Starting at the line below holding "semantic representation would" and stopping at the line holding "and why your", print every line exactly, both ends included, and leave the rest out.

• **Material supplied**:
********************
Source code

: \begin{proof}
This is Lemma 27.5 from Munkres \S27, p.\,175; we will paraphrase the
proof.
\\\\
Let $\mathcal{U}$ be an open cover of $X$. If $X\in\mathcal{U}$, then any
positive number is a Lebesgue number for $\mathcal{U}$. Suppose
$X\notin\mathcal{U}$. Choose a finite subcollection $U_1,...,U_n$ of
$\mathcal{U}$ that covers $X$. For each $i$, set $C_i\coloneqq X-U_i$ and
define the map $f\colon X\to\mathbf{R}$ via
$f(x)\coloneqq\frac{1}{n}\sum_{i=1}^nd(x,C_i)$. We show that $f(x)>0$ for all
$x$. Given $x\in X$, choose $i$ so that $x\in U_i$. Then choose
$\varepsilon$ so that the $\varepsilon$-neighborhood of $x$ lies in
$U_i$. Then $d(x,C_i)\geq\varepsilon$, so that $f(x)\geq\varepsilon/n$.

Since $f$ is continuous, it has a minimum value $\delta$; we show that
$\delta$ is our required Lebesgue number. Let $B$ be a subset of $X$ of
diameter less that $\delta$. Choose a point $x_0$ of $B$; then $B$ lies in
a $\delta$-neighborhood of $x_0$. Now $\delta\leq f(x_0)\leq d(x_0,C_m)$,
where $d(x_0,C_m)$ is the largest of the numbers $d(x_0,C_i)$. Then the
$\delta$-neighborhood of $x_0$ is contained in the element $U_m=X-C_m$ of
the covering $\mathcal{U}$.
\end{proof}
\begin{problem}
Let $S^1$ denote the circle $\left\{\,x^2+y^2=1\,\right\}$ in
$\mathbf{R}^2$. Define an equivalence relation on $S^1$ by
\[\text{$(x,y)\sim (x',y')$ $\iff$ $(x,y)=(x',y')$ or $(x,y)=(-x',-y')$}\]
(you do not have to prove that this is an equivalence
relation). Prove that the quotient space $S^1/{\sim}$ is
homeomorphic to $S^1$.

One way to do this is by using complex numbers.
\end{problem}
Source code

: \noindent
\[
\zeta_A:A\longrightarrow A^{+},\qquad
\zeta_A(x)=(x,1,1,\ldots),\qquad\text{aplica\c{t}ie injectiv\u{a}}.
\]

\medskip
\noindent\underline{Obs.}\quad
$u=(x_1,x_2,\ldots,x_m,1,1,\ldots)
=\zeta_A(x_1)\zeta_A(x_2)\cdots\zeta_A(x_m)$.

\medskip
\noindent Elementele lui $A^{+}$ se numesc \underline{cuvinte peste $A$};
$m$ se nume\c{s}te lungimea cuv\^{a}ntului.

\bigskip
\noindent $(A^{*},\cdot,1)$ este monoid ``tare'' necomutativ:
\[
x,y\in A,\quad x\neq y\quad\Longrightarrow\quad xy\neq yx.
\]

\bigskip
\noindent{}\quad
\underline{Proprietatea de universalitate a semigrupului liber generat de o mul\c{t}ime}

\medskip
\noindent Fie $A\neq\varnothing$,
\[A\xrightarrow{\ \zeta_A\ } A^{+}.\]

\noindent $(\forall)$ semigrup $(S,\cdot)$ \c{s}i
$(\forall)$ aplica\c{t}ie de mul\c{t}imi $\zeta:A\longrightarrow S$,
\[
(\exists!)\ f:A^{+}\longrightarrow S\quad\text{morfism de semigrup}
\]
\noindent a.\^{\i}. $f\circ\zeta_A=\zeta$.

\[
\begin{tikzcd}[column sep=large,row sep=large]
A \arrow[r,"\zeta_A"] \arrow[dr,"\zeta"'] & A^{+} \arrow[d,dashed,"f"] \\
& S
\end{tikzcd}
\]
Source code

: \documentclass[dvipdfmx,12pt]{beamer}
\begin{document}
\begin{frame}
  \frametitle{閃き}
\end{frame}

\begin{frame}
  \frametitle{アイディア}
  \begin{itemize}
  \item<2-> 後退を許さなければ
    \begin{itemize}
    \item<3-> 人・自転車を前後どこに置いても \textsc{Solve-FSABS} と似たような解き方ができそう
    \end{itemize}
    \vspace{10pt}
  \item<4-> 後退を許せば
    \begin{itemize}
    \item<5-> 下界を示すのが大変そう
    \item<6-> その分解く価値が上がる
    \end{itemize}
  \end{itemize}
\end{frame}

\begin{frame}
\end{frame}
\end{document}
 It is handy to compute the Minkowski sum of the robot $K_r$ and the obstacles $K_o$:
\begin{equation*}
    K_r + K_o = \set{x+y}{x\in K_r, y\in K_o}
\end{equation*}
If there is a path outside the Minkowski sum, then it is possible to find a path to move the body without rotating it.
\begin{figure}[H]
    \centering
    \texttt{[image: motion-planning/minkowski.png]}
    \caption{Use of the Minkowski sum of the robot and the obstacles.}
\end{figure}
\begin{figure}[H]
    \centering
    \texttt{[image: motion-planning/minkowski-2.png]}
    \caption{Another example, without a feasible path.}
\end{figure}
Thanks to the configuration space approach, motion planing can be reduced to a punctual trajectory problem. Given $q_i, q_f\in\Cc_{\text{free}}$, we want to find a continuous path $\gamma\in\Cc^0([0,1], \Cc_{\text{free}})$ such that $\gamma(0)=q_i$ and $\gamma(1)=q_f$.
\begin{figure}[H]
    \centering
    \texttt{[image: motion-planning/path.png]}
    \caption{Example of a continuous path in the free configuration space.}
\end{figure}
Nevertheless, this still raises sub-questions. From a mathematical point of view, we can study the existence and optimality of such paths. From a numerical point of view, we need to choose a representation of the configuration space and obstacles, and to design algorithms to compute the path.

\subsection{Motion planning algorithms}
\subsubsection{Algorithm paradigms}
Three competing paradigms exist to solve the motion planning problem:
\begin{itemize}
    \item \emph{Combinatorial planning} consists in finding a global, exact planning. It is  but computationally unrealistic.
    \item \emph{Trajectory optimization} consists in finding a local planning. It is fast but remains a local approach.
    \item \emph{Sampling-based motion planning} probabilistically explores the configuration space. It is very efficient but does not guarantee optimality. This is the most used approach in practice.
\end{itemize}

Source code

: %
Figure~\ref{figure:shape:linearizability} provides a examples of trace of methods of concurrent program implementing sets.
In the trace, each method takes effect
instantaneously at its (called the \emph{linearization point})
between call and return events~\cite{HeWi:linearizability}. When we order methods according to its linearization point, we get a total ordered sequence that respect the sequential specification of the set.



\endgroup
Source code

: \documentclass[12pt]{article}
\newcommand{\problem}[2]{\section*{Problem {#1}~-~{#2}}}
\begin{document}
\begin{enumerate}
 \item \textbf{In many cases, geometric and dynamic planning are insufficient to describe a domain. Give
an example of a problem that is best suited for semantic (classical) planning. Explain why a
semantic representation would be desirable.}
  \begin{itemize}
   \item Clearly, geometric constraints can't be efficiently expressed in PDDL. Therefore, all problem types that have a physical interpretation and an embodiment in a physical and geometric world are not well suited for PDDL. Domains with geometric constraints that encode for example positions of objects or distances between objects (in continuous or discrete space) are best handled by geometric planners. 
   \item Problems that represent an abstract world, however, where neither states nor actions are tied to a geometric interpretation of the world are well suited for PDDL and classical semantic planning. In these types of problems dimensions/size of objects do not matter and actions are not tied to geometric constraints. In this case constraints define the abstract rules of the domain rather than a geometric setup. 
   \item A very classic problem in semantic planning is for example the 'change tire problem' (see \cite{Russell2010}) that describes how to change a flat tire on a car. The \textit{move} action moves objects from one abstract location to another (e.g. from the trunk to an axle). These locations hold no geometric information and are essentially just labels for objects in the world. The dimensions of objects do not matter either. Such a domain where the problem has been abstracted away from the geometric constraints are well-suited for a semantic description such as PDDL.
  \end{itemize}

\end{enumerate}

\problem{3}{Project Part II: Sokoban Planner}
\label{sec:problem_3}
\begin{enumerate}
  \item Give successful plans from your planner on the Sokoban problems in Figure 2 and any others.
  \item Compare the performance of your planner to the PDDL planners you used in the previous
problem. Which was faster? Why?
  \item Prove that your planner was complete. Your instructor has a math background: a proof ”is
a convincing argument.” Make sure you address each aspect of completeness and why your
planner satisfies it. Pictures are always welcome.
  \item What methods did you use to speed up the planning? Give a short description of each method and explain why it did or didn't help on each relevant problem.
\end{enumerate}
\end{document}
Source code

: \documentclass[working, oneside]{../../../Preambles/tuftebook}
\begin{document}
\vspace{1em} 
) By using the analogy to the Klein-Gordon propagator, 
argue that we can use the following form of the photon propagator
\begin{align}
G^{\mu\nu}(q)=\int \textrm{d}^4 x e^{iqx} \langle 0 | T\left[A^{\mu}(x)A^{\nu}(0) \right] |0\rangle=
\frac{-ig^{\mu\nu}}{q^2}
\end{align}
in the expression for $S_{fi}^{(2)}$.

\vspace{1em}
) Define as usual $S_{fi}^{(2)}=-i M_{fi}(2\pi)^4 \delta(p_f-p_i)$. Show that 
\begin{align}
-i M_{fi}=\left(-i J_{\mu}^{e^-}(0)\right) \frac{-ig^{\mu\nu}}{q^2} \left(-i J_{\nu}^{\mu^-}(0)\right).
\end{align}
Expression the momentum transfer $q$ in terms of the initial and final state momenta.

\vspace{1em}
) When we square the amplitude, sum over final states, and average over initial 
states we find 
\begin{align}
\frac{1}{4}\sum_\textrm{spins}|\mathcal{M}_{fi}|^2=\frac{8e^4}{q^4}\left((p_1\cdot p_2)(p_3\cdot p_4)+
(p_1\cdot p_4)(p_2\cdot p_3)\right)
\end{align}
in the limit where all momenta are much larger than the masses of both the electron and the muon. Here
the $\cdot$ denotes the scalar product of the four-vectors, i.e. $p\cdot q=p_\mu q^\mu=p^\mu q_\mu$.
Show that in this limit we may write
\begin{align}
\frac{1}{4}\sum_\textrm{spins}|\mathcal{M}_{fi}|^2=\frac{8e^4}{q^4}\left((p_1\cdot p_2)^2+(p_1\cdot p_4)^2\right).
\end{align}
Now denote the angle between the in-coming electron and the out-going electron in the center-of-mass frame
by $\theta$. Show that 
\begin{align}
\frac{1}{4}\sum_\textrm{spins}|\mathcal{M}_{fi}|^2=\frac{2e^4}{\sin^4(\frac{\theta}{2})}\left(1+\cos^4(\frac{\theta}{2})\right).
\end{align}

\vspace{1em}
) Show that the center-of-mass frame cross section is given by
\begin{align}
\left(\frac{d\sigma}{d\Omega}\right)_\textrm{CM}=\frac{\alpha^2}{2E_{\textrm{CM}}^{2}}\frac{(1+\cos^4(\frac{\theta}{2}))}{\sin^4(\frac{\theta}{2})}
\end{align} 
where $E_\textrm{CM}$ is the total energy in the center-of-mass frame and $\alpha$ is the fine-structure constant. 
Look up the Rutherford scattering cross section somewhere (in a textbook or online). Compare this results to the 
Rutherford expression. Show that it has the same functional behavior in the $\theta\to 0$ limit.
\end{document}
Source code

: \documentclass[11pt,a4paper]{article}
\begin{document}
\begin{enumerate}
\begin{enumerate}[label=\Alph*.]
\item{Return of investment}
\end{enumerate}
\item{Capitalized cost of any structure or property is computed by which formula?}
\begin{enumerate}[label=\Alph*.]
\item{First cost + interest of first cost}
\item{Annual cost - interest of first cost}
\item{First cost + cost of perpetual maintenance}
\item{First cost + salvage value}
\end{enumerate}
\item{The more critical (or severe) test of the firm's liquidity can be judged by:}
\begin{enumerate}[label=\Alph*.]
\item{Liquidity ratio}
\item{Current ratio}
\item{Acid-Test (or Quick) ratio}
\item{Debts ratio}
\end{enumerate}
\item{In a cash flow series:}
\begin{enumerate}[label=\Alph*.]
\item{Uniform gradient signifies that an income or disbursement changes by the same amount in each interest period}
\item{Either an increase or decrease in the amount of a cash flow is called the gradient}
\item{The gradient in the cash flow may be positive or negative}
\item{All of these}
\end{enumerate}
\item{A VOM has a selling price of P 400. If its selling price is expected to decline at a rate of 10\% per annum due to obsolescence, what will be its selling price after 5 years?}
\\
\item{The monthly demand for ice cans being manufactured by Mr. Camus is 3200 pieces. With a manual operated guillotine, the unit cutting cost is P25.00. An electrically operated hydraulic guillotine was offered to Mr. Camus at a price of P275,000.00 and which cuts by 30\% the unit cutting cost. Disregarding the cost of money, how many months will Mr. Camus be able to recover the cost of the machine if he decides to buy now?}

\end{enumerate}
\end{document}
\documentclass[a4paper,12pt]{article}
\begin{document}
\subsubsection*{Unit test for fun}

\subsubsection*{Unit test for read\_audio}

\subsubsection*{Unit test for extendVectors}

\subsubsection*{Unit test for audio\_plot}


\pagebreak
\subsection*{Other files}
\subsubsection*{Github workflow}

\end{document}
********************
• **Solution for this problem**:
semantic representation would be desirable.}
  \begin{itemize}
   \item Clearly, geometric constraints can't be efficiently expressed in PDDL. Therefore, all problem types that have a physical interpretation and an embodiment in a physical and geometric world are not well suited for PDDL. Domains with geometric constraints that encode for example positions of objects or distances between objects (in continuous or discrete space) are best handled by geometric planners. 
   \item Problems that represent an abstract world, however, where neither states nor actions are tied to a geometric interpretation of the world are well suited for PDDL and classical semantic planning. In these types of problems dimensions/size of objects do not matter and actions are not tied to geometric constraints. In this case constraints define the abstract rules of the domain rather than a geometric setup. 
   \item A very classic problem in semantic planning is for example the 'change tire problem' (see \cite{Russell2010}) that describes how to change a flat tire on a car. The \textit{move} action moves objects from one abstract location to another (e.g. from the trunk to an axle). These locations hold no geometric information and are essentially just labels for objects in the world. The dimensions of objects do not matter either. Such a domain where the problem has been abstracted away from the geometric constraints are well-suited for a semantic description such as PDDL.
  \end{itemize}

\end{enumerate}

\problem{3}{Project Part II: Sokoban Planner}
\label{sec:problem_3}
\begin{enumerate}
  \item Give successful plans from your planner on the Sokoban problems in Figure 2 and any others.
  \item Compare the performance of your planner to the PDDL planners you used in the previous
problem. Which was faster? Why?
  \item Prove that your planner was complete. Your instructor has a math background: a proof ”is
a convincing argument.” Make sure you address each aspect of completeness and why your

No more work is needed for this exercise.